Dr Kemp said groundbreaking Commonwealth-funded research had found Australians' exposure to some toxic air pollutants depends more on lifestyle than where they live. Contrary to previously held views that motor vehicles were the most important source of personal exposure to these pollutants, it was revealed arts, crafts and woodwork-based hobbies also can lead to elevated exposure levels.
"I'd like to thank the 200 Australians in Sydney, Adelaide, Melbourne and Perth who volunteered for this BTEX Personal Exposure Monitoring Study, which looked at the levels of the toxic air pollutants benzene, toluene, ethyl benzene and xylenes (known as BTEX) to which they were exposed," Dr Kemp said.
"The good news is that actual exposure to these pollutants was generally low for most participants, adding to recent evidence that air quality in our capital cities is improving.
"Better still is the study's finding that exposure to the carcinogenic pollutant benzene was even lower in cities where there are reduced benzene limits in fuel. These lower benzene limits will come into force nationally at 1% maximum by 1 January 2006 under the Federal Government's Fuel Quality Standards Act 2000, meaning lower exposure for all Australians."

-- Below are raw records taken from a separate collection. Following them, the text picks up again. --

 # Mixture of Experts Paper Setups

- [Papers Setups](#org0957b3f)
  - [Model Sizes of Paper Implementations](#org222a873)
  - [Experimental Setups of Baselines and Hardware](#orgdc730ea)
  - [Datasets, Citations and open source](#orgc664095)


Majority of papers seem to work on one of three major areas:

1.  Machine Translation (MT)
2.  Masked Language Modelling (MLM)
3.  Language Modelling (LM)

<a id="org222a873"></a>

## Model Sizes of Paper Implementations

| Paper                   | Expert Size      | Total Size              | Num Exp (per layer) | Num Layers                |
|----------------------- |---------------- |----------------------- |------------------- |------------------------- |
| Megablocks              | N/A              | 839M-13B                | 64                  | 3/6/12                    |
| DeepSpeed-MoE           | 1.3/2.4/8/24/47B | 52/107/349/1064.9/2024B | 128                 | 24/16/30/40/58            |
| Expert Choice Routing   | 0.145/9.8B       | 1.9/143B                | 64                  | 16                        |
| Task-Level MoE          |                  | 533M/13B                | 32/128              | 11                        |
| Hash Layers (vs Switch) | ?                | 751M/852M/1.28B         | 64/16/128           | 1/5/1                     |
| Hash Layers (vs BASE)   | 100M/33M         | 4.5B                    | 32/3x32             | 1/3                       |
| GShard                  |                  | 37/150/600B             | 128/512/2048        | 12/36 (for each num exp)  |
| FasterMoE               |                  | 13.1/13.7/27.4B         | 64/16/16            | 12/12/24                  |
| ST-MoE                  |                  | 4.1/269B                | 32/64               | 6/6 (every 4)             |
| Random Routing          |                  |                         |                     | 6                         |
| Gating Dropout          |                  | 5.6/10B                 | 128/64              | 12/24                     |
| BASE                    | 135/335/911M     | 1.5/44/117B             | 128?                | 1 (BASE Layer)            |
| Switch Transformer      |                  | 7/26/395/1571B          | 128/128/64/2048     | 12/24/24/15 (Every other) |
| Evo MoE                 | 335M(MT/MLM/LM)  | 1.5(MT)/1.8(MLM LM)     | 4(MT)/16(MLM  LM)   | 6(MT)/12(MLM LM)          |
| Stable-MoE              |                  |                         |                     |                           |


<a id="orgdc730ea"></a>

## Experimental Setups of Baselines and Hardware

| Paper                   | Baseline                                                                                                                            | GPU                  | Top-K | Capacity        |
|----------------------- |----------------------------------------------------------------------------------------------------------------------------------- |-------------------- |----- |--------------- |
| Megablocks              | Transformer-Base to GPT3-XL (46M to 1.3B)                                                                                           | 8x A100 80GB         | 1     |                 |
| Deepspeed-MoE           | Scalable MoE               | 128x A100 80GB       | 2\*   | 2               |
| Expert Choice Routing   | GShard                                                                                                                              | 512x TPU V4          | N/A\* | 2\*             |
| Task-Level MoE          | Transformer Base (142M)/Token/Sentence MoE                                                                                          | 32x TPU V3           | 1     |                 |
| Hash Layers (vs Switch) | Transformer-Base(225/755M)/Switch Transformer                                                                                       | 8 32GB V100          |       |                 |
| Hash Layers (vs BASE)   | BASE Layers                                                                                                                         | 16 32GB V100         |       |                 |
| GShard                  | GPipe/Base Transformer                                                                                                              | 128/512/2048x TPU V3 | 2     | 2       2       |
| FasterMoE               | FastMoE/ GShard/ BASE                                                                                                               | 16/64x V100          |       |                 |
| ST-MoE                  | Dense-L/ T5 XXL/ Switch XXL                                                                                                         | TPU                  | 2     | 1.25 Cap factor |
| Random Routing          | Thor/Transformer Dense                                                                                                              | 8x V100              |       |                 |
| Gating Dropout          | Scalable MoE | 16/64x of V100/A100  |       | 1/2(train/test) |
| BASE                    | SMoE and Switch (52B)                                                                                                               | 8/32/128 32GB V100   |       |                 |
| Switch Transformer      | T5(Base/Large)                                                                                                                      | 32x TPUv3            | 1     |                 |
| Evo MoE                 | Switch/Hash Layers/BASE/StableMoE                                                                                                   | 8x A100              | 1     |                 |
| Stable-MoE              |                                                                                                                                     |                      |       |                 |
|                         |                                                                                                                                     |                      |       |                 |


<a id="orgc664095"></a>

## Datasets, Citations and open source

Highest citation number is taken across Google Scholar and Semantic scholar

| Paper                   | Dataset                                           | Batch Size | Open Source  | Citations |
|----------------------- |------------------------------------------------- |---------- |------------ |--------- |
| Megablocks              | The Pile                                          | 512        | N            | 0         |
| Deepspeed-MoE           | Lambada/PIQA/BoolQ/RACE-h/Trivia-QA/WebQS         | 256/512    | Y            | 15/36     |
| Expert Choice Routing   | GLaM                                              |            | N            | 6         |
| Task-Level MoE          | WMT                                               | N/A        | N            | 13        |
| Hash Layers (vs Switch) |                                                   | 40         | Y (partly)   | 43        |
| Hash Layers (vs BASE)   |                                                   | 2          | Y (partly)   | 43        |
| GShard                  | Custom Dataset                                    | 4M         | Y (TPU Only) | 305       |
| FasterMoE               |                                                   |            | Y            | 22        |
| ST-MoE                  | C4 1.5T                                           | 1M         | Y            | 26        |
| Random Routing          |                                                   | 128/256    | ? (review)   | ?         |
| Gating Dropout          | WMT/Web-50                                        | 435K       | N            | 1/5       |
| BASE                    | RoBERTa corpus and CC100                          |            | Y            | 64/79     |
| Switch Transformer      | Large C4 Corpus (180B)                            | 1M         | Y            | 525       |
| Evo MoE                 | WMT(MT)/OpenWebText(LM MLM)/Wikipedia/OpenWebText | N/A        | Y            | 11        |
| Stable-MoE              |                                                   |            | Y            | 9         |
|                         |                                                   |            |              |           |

The volunteers for the research, all non smokers, wore a pen-like gas sampling device for five days in winter and summer which registered minute traces of the air pollutants.
"The study shows how behaviours and lifestyle affect health. This poses a challenge for governments as the issue of air quality crosses a range of different environments. But reducing emissions is not just the responsibility of the Commonwealth, State and local governments. Industry and consumers must also take action," Dr Kemp said.
The $560,000 study was funded through the Howard Government's Living Cities " Air Toxics Program. The Federal Government has committed over $2 million over the past three years for air toxic programs to help reduce exposure to pollutants.
Copies of the BTEX Personal Exposure Monitoring Study are available online at www.ea.gov.au/atmosphere/airtoxics/report6/index.html.